He said SFDA visited the country last August and inspected abattoirs belonging to Tanchoice in Kibaha, Coast Region; Chobo and Alfachoice in Mwanza as well as Elia Food in Arusha.
“SFDA had the opportunity to learn procedures followed by regulatory institutions including the Tanzania Bureau of Standards (TBS) and met several stakeholders,” he said.
According to him, the SFDA report has highlighted the need for improvements that are currently being worked on, noting that hopefully approval will be issued shortly after completion.
Requirement of meat for export
But, Dr Mushi said foreign markets require soft meat that could be easily chewed, hinting that such product requires livestock slaughtered at tender age after attaining the recommended size and weight.

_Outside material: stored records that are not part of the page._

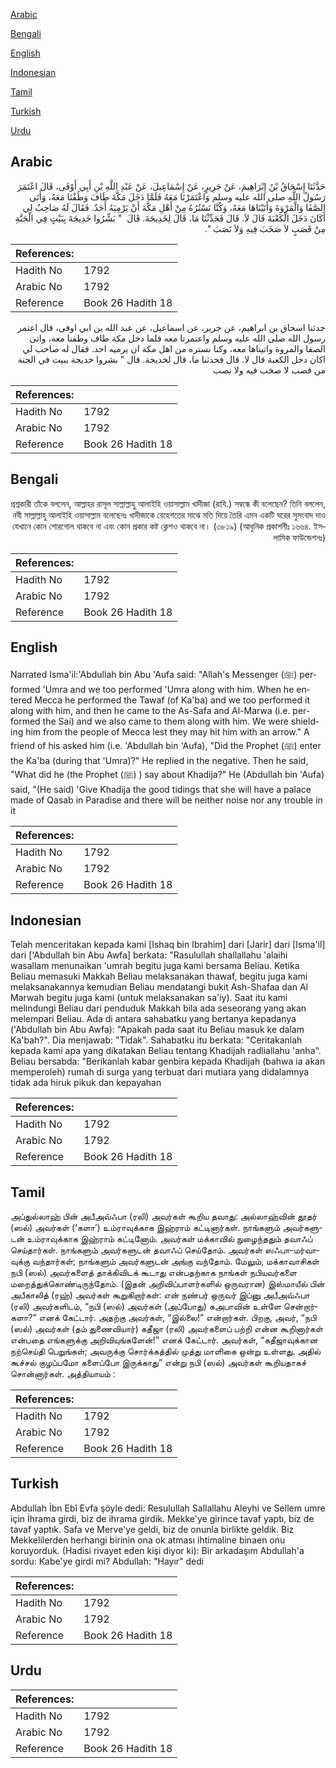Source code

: [Arabic](#arabic)

[Bengali](#bengali)

[English](#english)

[Indonesian](#indonesian)

[Tamil](#tamil)

[Turkish](#turkish)

[Urdu](#urdu)

## Arabic


<div dir="rtl" lang="ar" style={{fontSize:'larger',backgroundColor:'#f8f9fa',padding:20}}>
حَدَّثَنَا إِسْحَاقُ بْنُ إِبْرَاهِيمَ، عَنْ جَرِيرٍ، عَنْ إِسْمَاعِيلَ، عَنْ عَبْدِ اللَّهِ بْنِ أَبِي أَوْفَى، قَالَ اعْتَمَرَ رَسُولُ اللَّهِ صلى الله عليه وسلم وَاعْتَمَرْنَا مَعَهُ فَلَمَّا دَخَلَ مَكَّةَ طَافَ وَطُفْنَا مَعَهُ، وَأَتَى الصَّفَا وَالْمَرْوَةَ وَأَتَيْنَاهَا مَعَهُ، وَكُنَّا نَسْتُرُهُ مِنْ أَهْلِ مَكَّةَ أَنْ يَرْمِيَهُ أَحَدٌ‏.‏ فَقَالَ لَهُ صَاحِبٌ لِي أَكَانَ دَخَلَ الْكَعْبَةَ قَالَ لاَ‏.‏ قَالَ فَحَدِّثْنَا مَا، قَالَ لِخَدِيجَةَ‏.‏ قَالَ ‏ "‏ بَشِّرُوا خَدِيجَةَ بِبَيْتٍ فِي الْجَنَّةِ مِنْ قَصَبٍ لاَ صَخَبَ فِيهِ وَلاَ نَصَبَ ‏"‏‏.‏
</div>
<div style={{backgroundColor:'#f8f9fa',padding:20, marginBottom: 10}}><table> <thead> <tr> <th>References:</th> <th></th> </tr> </thead> <tbody><tr><td>Hadith No</td><td>1792</td></tr><tr><td>Arabic No</td><td>1792</td></tr><tr><td>Reference</td><td>Book 26 Hadith 18</td></tr></tbody></table></div>


<div dir="rtl" lang="ar" style={{fontSize:'larger',backgroundColor:'#f8f9fa',padding:20}}>
حدثنا اسحاق بن ابراهيم، عن جرير، عن اسماعيل، عن عبد الله بن ابي اوفى، قال اعتمر رسول الله صلى الله عليه وسلم واعتمرنا معه فلما دخل مكة طاف وطفنا معه، واتى الصفا والمروة واتيناها معه، وكنا نستره من اهل مكة ان يرميه احد. فقال له صاحب لي اكان دخل الكعبة قال لا. قال فحدثنا ما، قال لخديجة. قال " بشروا خديجة ببيت في الجنة من قصب لا صخب فيه ولا نصب
</div>
<div style={{backgroundColor:'#f8f9fa',padding:20, marginBottom: 10}}><table> <thead> <tr> <th>References:</th> <th></th> </tr> </thead> <tbody><tr><td>Hadith No</td><td>1792</td></tr><tr><td>Arabic No</td><td>1792</td></tr><tr><td>Reference</td><td>Book 26 Hadith 18</td></tr></tbody></table></div>

## Bengali


<div dir="rtl" lang="bn" style={{fontSize:'larger',backgroundColor:'#f8f9fa',padding:20}}>
প্রশ্নকারী তাঁকে বললেন, আল্লাহর রাসূল সাল্লাল্লাহু আলাইহি ওয়াসাল্লাম খাদীজা (রাযি.) সম্বন্ধে কী বলেছেন? তিনি বললেন, নবী সাল্লাল্লাহু আলাইহি ওয়াসাল্লাম বলেছেনঃ খাদীজাকে বেহেশতের মাঝে মতি দিয়ে তৈরি এমন একটি ঘরের সুসংবাদ দাও যেখানে কোন শোরগোল থাকবে না এবং কোন প্রকার কষ্ট ক্লেশও থাকবে না। (৩৮১৯) (আধুনিক প্রকাশনীঃ ১৬৬৪. ইসলামিক ফাউন্ডেশনঃ)
</div>
<div style={{backgroundColor:'#f8f9fa',padding:20, marginBottom: 10}}><table> <thead> <tr> <th>References:</th> <th></th> </tr> </thead> <tbody><tr><td>Hadith No</td><td>1792</td></tr><tr><td>Arabic No</td><td>1792</td></tr><tr><td>Reference</td><td>Book 26 Hadith 18</td></tr></tbody></table></div>

## English


<div dir="ltr" lang="en" style={{fontSize:'larger',backgroundColor:'#f8f9fa',padding:20}}>
Narrated Isma'il:'Abdullah bin Abu 'Aufa said: "Allah's Messenger (ﷺ) performed 'Umra and we too performed 'Umra along with him. When he entered Mecca he performed the Tawaf (of Ka'ba) and we too performed it along with him, and then he came to the As-Safa and Al-Marwa (i.e. performed the Sai) and we also came to them along with him. We were shielding him from the people of Mecca lest they may hit him with an arrow." A friend of his asked him (i.e. 'Abdullah bin 'Aufa), "Did the Prophet (ﷺ) enter the Ka'ba (during that 'Umra)?" He replied in the negative. Then he said, "What did he (the Prophet (ﷺ) ) say about Khadija?" He (Abdullah bin 'Aufa) said, "(He said) 'Give Khadija the good tidings that she will have a palace made of Qasab in Paradise and there will be neither noise nor any trouble in it
</div>
<div style={{backgroundColor:'#f8f9fa',padding:20, marginBottom: 10}}><table> <thead> <tr> <th>References:</th> <th></th> </tr> </thead> <tbody><tr><td>Hadith No</td><td>1792</td></tr><tr><td>Arabic No</td><td>1792</td></tr><tr><td>Reference</td><td>Book 26 Hadith 18</td></tr></tbody></table></div>

## Indonesian


<div dir="ltr" lang="id" style={{fontSize:'larger',backgroundColor:'#f8f9fa',padding:20}}>
Telah menceritakan kepada kami [Ishaq bin Ibrahim] dari [Jarir] dari [Isma'il] dari ['Abdullah bin Abu Awfa] berkata: "Rasulullah shallallahu 'alaihi wasallam menunaikan 'umrah begitu juga kami bersama Beliau. Ketika Beliau memasuki Makkah Beliau melaksanakan thawaf, begitu juga kami melaksanakannya kemudian Beliau mendatangi bukit Ash-Shafaa dan Al Marwah begitu juga kami (untuk melaksanakan sa'iy). Saat itu kami melindungi Beliau dari penduduk Makkah bila ada seseorang yang akan melempari Beliau. Ada di antara sahabatku yang bertanya kepadanya ('Abdullah bin Abu Awfa): "Apakah pada saat itu Beliau masuk ke dalam Ka'bah?". Dia menjawab: "Tidak". Sahabatku itu berkata: "Ceritakanlah kepada kami apa yang dikatakan Beliau tentang Khadijah radliallahu 'anha". Beliau bersabda: "Berikanlah kabar genbira kepada Khadijah (bahwa ia akan memperoleh) rumah di surga yang terbuat dari mutiara yang didalamnya tidak ada hiruk pikuk dan kepayahan
</div>
<div style={{backgroundColor:'#f8f9fa',padding:20, marginBottom: 10}}><table> <thead> <tr> <th>References:</th> <th></th> </tr> </thead> <tbody><tr><td>Hadith No</td><td>1792</td></tr><tr><td>Arabic No</td><td>1792</td></tr><tr><td>Reference</td><td>Book 26 Hadith 18</td></tr></tbody></table></div>

## Tamil


<div dir="ltr" lang="ta" style={{fontSize:'larger',backgroundColor:'#f8f9fa',padding:20}}>
அப்துல்லாஹ் பின் அபீஅவ்ஃபா (ரலி) அவர்கள் கூறிய தவாது: அல்லாஹ்வின் தூதர் (ஸல்) அவர்கள் (‘களா’) உம்ராவுக்காக இஹ்ராம் கட்டினார்கள். நாங்களும் அவர்களுடன் உம்ராவுக்காக இஹ்ராம் கட்டினோம். அவர்கள் மக்காவில் நுழைந்ததும் தவாஃப் செய்தார்கள். நாங்களும் அவர்களுடன் தவாஃப் செய்தோம். அவர்கள் ஸஃபா-மர்வாவுக்கு வந்தார்கள்; நாங்களும் அவர்களுடன் அங்கு வந்தோம். மேலும், மக்காவாசிகள் நபி (ஸல்) அவர்களைத் தாக்கிவிடக் கூடாது என்பதற்காக நாங்கள் நபியவர்களை மறைத்துக்கொண்டிருந்தோம். (இதன் அறிவிப்பாளர்களில் ஒருவரான) இஸ்மாயீல் பின் அபீகாலித் (ரஹ்) அவர்கள் கூறுகிறார்கள்: என் நண்பர் ஒருவர் இப்னு அபீஅவ்ஃபா (ரலி) அவர்களிடம், “நபி (ஸல்) அவர்கள் (அப்போது) கஅபாவின் உள்ளே சென்றார்களா?” எனக் கேட்டார். அதற்கு அவர்கள், “இல்லை!” என்றார்கள். பிறகு, அவர், “நபி (ஸல்) அவர்கள் (தம் துணைவியார்) கதீஜா (ரலி) அவர்களைப் பற்றி என்ன கூறினார்கள் என்பதை எங்களுக்கு அறிவியுங்களேன்!” எனக் கேட்டார். அவர்கள், “கதீஜாவுக்கான நற்செய்தி பெறுங்கள்; அவருக்கு சொர்க்கத்தில் முத்து மாளிகை ஒன்று உள்ளது. அதில் கூச்சல் குழப்பமோ களைப்போ இருக்காது” என்று நபி (ஸல்) அவர்கள் கூறியதாகச் சொன்னார்கள். அத்தியாயம் :
</div>
<div style={{backgroundColor:'#f8f9fa',padding:20, marginBottom: 10}}><table> <thead> <tr> <th>References:</th> <th></th> </tr> </thead> <tbody><tr><td>Hadith No</td><td>1792</td></tr><tr><td>Arabic No</td><td>1792</td></tr><tr><td>Reference</td><td>Book 26 Hadith 18</td></tr></tbody></table></div>

## Turkish


<div dir="ltr" lang="tr" style={{fontSize:'larger',backgroundColor:'#f8f9fa',padding:20}}>
Abdullah İbn Ebî Evfa şöyle dedi: Resulullah Sallallahu Aleyhi ve Sellem umre için İhrama girdi, biz de ihrama girdik. Mekke'ye girince tavaf yaptı, biz de tavaf yaptık. Safa ve Merve'ye geldi, biz de onunla birlikte geldik. Biz Mekkelilerden herhangi birinin ona ok atması ihtimaline binaen onu koruyorduk. (Hadisi rivayet eden kişi diyor ki): Bir arkadaşım Abdullah'a sordu: Kabe'ye girdi mi? Abdullah: "Hayır" dedi
</div>
<div style={{backgroundColor:'#f8f9fa',padding:20, marginBottom: 10}}><table> <thead> <tr> <th>References:</th> <th></th> </tr> </thead> <tbody><tr><td>Hadith No</td><td>1792</td></tr><tr><td>Arabic No</td><td>1792</td></tr><tr><td>Reference</td><td>Book 26 Hadith 18</td></tr></tbody></table></div>

## Urdu


<div dir="rtl" lang="ur" style={{fontSize:'larger',backgroundColor:'#f8f9fa',padding:20}}>

</div>
<div style={{backgroundColor:'#f8f9fa',padding:20, marginBottom: 10}}><table> <thead> <tr> <th>References:</th> <th></th> </tr> </thead> <tbody><tr><td>Hadith No</td><td>1792</td></tr><tr><td>Arabic No</td><td>1792</td></tr><tr><td>Reference</td><td>Book 26 Hadith 18</td></tr></tbody></table></div>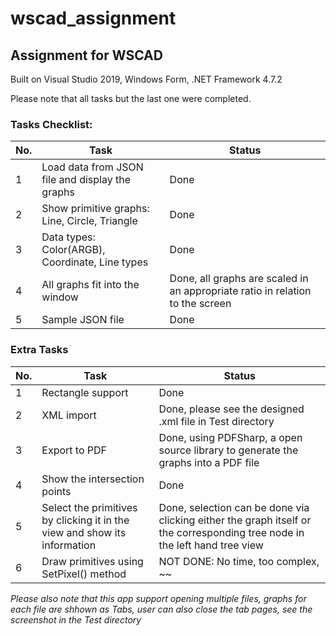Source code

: # wscad_assignment

## Assignment for WSCAD

Built on Visual Studio 2019, Windows Form, .NET Framework 4.7.2

Please note that all tasks but the last one were completed.

### Tasks Checklist:

No. | Task | Status
------------ | ------------ | -------------
1 | Load data from JSON file and display the graphs | Done
2 | Show primitive graphs: Line, Circle, Triangle | Done
3 | Data types: Color(ARGB), Coordinate, Line types | Done
4 | All graphs fit into the window | Done, all graphs are scaled in an appropriate ratio in relation to the screen
5 | Sample JSON file | Done

### Extra Tasks
No. | Task | Status
------------ | ------------ | -------------
1 | Rectangle support | Done
2 | XML import | Done, please see the designed .xml file in Test directory
3 | Export to PDF | Done, using PDFSharp, a open source library to generate the graphs into a PDF file
4 | Show the intersection points | Done
5 | Select the primitives by clicking it in the view and show its information | Done, selection can be done via clicking either the graph itself or the corresponding tree node in the left hand tree view
6 | Draw primitives using SetPixel() method | NOT DONE: No time, too complex, ~~

*Please also note that this app support opening multiple files, graphs for each file are shhown as Tabs, user can also close the tab pages, see the screenshot in the Test directory*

According to him, stakeholders should see the economic potential provided by the sub-sector and make massive investments in commercial livestock keeping.
“They should fatten their livestock, set livestock harvesting strategies and framework instead of keeping livestock for prestige,” he said.
Dr Mushi said TMB and Tantrade were collaborating to penetrate the China market.
He said currently the country exports live animals and meat to Comoro, DR Congo and some Arabic countries.
“We also export donkey meat to Hong Kong. However, the challenge behind the export is the need to balance between harvests and the number required to maintain the species,” he said.
Target ahead of 2025
According to Dr Mushi Tanzania eyes over 10,000 tonnes of meat export come 2025, provided factors will remain unchanged.
“Draught in some countries provides Tanzania with the opportunity to become a major fish exporter due to decline of production potentials,” he said.
Tanzania Halal Certification
National Muslim Council of Tanzania Chief Sheikh Abubakary Zubeiry said meat exporters should seek Halal Certification instituted under Bakwata.
In order to be certified, firms should provide registration documents and letters proving they are contracted to export meat.
“Companies are encouraged to seek halal certification because the requirement is not limited to exports to Arabic countries,” said Mufti Zubeiry.
He said meat exports are certified after inspection has been made on the sources of animals, treatment, slaughter and packaging procedures.
He noted that though the service is currently provided for free, some charges will be imposed in future.
Meat exports requirements
On its website, TMB companies or individuals intending to export meat are required to secure export permits issued after producing registration certificates in accordance with Section 17 (1)-(3) of the Meat Act, 2006.
“They are supposed to have a company or business name registered by the Business Registration and Licensing Agency (Brela) and the Tanzania Food and Drugs Authority (TFDA) registration,” reads the TMB website.
Furthermore, exporters should have the Taxpayers Identification Number (TIN) and product’s country of origin certificate issued by the Tanzania Chamber of Commerce, Industry and Agriculture (TCCIA). Finally, exporters will be required to pay one percent fee on the value of the product to be exported.